Tom Roberton

Published 7/8/2017


How did you get into photography? Did you study it?

I never formally studied photography.  It was something that started as a hobby in my twenties. Whilst living in Scandinavia I had a friend who was a photography student who would lend me some of his gear and I would go out and do street photography around Copenhagen.   When I came back to New Zealand I did a bit of film and TV production work.  But the penny dropped whilst I was camera assisting on a documentary in Africa.  I was shooting some stills on the side and I remember the moment when I thought, I would love this as a career. So when I got back from the job I just focussed on being a photography assistant and learning everything I could about the profession.


An advertising photographer tackles many different genres/mediums of photography - is there a particular one you enjoy the most?

My first love in photography was probably reportagé.  So, even though I work in advertising, a lot of my work has an observational documentary feel to it. I like working with natural light and with real people.


What equipment do you shoot with these days?

Currently I shoot with a Canon 5Dmk4 and a bunch of primes and zoom lenses.

Your favourite lens?

It’s always horses for courses, but I do really enjoy the working with the Canon 85mm 1.2 prime. 

If not a photographer, what would you be? 

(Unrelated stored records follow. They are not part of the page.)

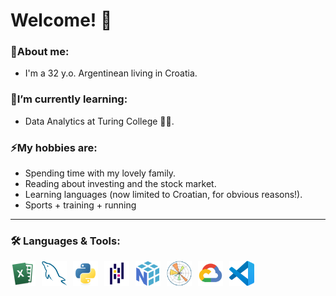 # Welcome! 👋

### 💬About me:
-  I'm a 32 y.o. Argentinean living in Croatia.

### 🌱I’m currently learning:
-  Data Analytics at Turing College 👨‍💻.

### ⚡My hobbies are:
-  Spending time with my lovely family.
-  Reading about investing and the stock market.
-  Learning languages (now limited to Croatian, for obvious reasons!).
-  Sports + training + running

<hr>

### 🛠 Languages & Tools:
<img align="left" alt="Java" width="40px" style="padding-right:10px;" src="icons/Excel.png"/>
<img align="left" alt="Java" width="40px" style="padding-right:10px;" src="icons/MySQL.png"/>
<img align="left" alt="Java" width="40px" style="padding-right:10px;" src="icons/Python.png"/>
<img align="left" alt="Java" width="40px" style="padding-right:10px;" src="icons/Pandas.png"/>
<img align="left" alt="Java" width="40px" style="padding-right:10px;" src="icons/NumPy.png"/>
<img align="left" alt="Java" width="40px" style="padding-right:10px;" src="icons/Matplotlib.png"/>
<img align="left" alt="Java" width="40px" style="padding-right:10px;" src="icons/GoogleCloud.png"/>
<img align="left" alt="Java" width="40px" style="padding-right:10px;" src="icons/VScode.png"/>





<!--![NumPy](https://github.com/user-attachments/assets/d5602a62-854f-4ced-8dde-6d1f4c8f15bb)

**Plasma1992/Plasma1992** is a ✨ _special_ ✨ repository because its `README.md` (this file) appears on your GitHub profile.

Here are some ideas to get you started:

- 🔭 I’m currently working on ...
- 🌱 I’m currently learning ...
- 👯 I’m looking to collaborate on ...
- 🤔 I’m looking for help with ...
- 💬 Ask me about ...
- 📫 How to reach me: ...
- 😄 Pronouns: ...
- ⚡ Fun fact: ...
-->
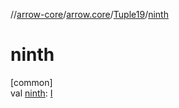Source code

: //[arrow-core](../../../index.md)/[arrow.core](../index.md)/[Tuple19](index.md)/[ninth](ninth.md)

# ninth

[common]\
val [ninth](ninth.md): [I](index.md)
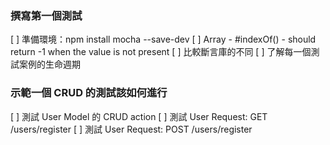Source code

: ### 撰寫第一個測試

[ ] 準備環境：npm install mocha --save-dev
[ ] Array - #indexOf() - should return -1 when the value is not present
[ ] 比較斷言庫的不同
[ ] 了解每一個測試案例的生命週期

### 示範一個 CRUD 的測試該如何進行

[ ] 測試 User Model 的 CRUD action
[ ] 測試 User Request: GET /users/register
[ ] 測試 User Request: POST /users/register

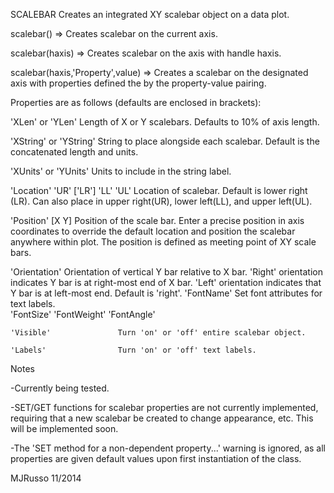 SCALEBAR 
Creates an integrated XY scalebar object on a data plot.

scalebar()                 =>  Creates scalebar on the current axis.

scalebar(haxis)            =>  Creates scalebar on the axis with handle haxis.

scalebar(haxis,'Property',value) => Creates a scalebar on the designated axis
                                    with properties defined the by the 
                                    property-value pairing.

Properties are as follows (defaults are enclosed in brackets):

  

  'XLen' or 'YLen'        Length of X or Y scalebars.  Defaults to 10% of 
                          axis length.

  'XString' or 'YString'  String to place alongside each scalebar.  Default is
                          the concatenated length and units.

  'XUnits' or 'YUnits'    Units to include in the string label.

  'Location'              'UR' ['LR'] 'LL' 'UL'
                          Location of scalebar. Default is lower right (LR).
                          Can also place in upper right(UR), lower left(LL),
                          and upper left(UL).                         

  'Position'              [X Y]
                          Position of the scale bar.  Enter a precise position
                          in axis coordinates to override the default location
                          and position the scalebar anywhere within plot. The
                          position is defined as meeting point of XY 
                          scale bars.

  'Orientation'           Orientation of vertical Y bar relative to X bar.
                          'Right' orientation indicates Y bar is at right-most
                          end of X bar. 'Left' orientation indicates that Y 
                          bar is at left-most end.  Default is 'right'.
    'FontName'              Set font attributes for text labels.             
    'FontSize'
    'FontWeight'
    'FontAngle'

    'Visible'               Turn 'on' or 'off' entire scalebar object.

    'Labels'                Turn 'on' or 'off' text labels.




Notes

-Currently being tested.

-SET/GET functions for scalebar properties are not currently implemented,
 requiring that a new scalebar be created to change appearance, etc.  This will
 be implemented soon.

-The 'SET method for a non-dependent property...' warning is ignored, as all 
 properties are given default values upon first instantiation of the class.


MJRusso 11/2014
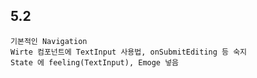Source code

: ## 5.2

    기본적인 Navigation
    Wirte 컴포넌트에 TextInput 사용법, onSubmitEditing 등 숙지
    State 에 feeling(TextInput), Emoge 넣음
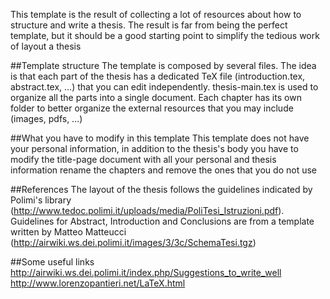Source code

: This template is the result of collecting a lot of resources about how to structure and write a thesis. 
The result is far from being the perfect template, but it should be a good starting point to simplify the tedious work of layout a thesis

##Template structure
The template is composed by several files. 
The idea is that each part of the thesis has a dedicated TeX file (introduction.tex, abstract.tex, …) that you can edit independently. 
thesis-main.tex is used to organize all the parts into a single document. 
Each chapter has its own folder to better organize the external resources that you may include (images, pdfs, …)

##What you have to modify in this template
This template does not have your personal information, in addition to the thesis's body you have to
	modify the title-page document with all your personal and thesis information
	rename the chapters and remove the ones that you do not use

##References
The layout of the thesis follows the guidelines indicated by Polimi's library (http://www.tedoc.polimi.it/uploads/media/PoliTesi_Istruzioni.pdf).
Guidelines for Abstract, Introduction and Conclusions are from a template written by Matteo Matteucci (http://airwiki.ws.dei.polimi.it/images/3/3c/SchemaTesi.tgz)

##Some useful links
    http://airwiki.ws.dei.polimi.it/index.php/Suggestions_to_write_well
    http://www.lorenzopantieri.net/LaTeX.html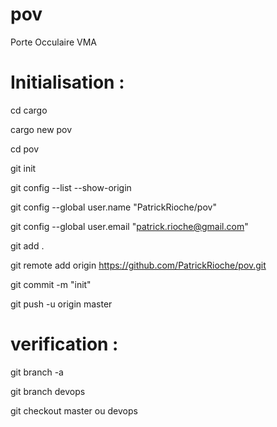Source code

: # pov
Porte Occulaire VMA

Initialisation :
==============

cd cargo

cargo new pov

cd pov

git init

git config --list --show-origin

git config --global user.name "PatrickRioche/pov"

git config --global user.email "patrick.rioche@gmail.com"

git add .

git remote add origin https://github.com/PatrickRioche/pov.git

git commit -m "init"

git push -u origin master

verification :
=============

git branch -a

git branch devops

git checkout master ou devops
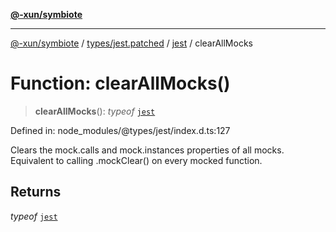 [**@-xun/symbiote**](../../../../../README.md)

***

[@-xun/symbiote](../../../../../README.md) / [types/jest.patched](../../../README.md) / [jest](../README.md) / clearAllMocks

# Function: clearAllMocks()

> **clearAllMocks**(): *typeof* [`jest`](../README.md)

Defined in: node\_modules/@types/jest/index.d.ts:127

Clears the mock.calls and mock.instances properties of all mocks.
Equivalent to calling .mockClear() on every mocked function.

## Returns

*typeof* [`jest`](../README.md)
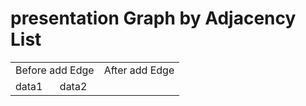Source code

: # presentation Graph by Adjacency List
<table>
    <tr>
        <td colspan="2">Before add Edge</td>
        <td> After add Edge</td>
    </tr>
    <tr>
        <td> data1 </td>
        <td> data2 </td>
    </tr>
</table>    
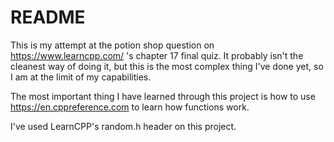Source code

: # README

This is my attempt at the potion shop question on https://www.learncpp.com/ 's chapter 17 final quiz.
It probably isn't the cleanest way of doing it, but this is the most complex thing I've done yet, so I am at the limit of my capabilities.

The most important thing I have learned through this project is how to use https://en.cppreference.com to learn how functions work.


I've used LearnCPP's random.h header on this project.
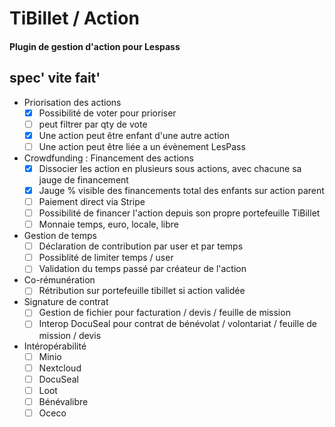 # TiBillet / Action
#### Plugin de gestion d'action pour Lespass

## spec' vite fait'

- Priorisation des actions 
  - [x] Possibilité de voter pour prioriser
  - [ ] peut filtrer par qty de vote
  - [x] Une action peut être enfant d'une autre action
  - [ ] Une action peut être liée a un évènement LesPass

- Crowdfunding : Financement des actions
  - [x] Dissocier les action en plusieurs sous actions, avec chacune sa jauge de financement
  - [x] Jauge % visible des financements total des enfants sur action parent
  - [ ] Paiement direct via Stripe
  - [ ] Possibilité de financer l'action depuis son propre portefeuille TiBillet
  - [ ] Monnaie temps, euro, locale, libre

- Gestion de temps
  - [ ] Déclaration de contribution par user et par temps
  - [ ] Possiblité de limiter temps / user
  - [ ] Validation du temps passé par créateur de l'action

- Co-rémunération
  - [ ] Rétribution sur portefeuille tibillet si action validée

- Signature de contrat
  - [ ] Gestion de fichier pour facturation / devis / feuille de mission
  - [ ] Interop DocuSeal pour contrat de bénévolat / volontariat / feuille de mission / devis

- Intéropérabilité
  - [ ] Minio
  - [ ] Nextcloud
  - [ ] DocuSeal
  - [ ] Loot
  - [ ] Bénévalibre
  - [ ] Oceco
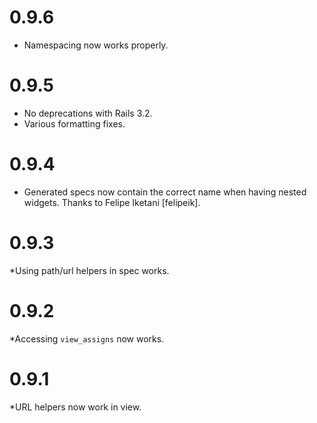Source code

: # 0.9.6

* Namespacing now works properly.

# 0.9.5

* No deprecations with Rails 3.2.
* Various formatting fixes.

# 0.9.4

* Generated specs now contain the correct name when having nested widgets. Thanks to Felipe Iketani [felipeik].

# 0.9.3

*Using path/url helpers in spec works.

# 0.9.2

*Accessing `view_assigns` now works.


# 0.9.1

*URL helpers now work in view.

In another life I would be a furniture maker. 

How would you describe your photography to someone who has never seen it?

Natural situations … natural light … real people ... beautiful.  My mantra is am I creating an image that I would want to hang on my wall?


Your first commissioned job?

I shot a bunch of environmental portraits for Stolen Rum over about twelve months.  It was really cool because all the people I had to shoot were interesting in their own way. I was turning up to the location totally cold not knowing anything about the space that I was shooting in, so I had to think on my feet and create compelling images in the 30 minutes or so I had with them. That practice of problem solving under pressure has helped me in later shoots when I’ve got in a tight spot.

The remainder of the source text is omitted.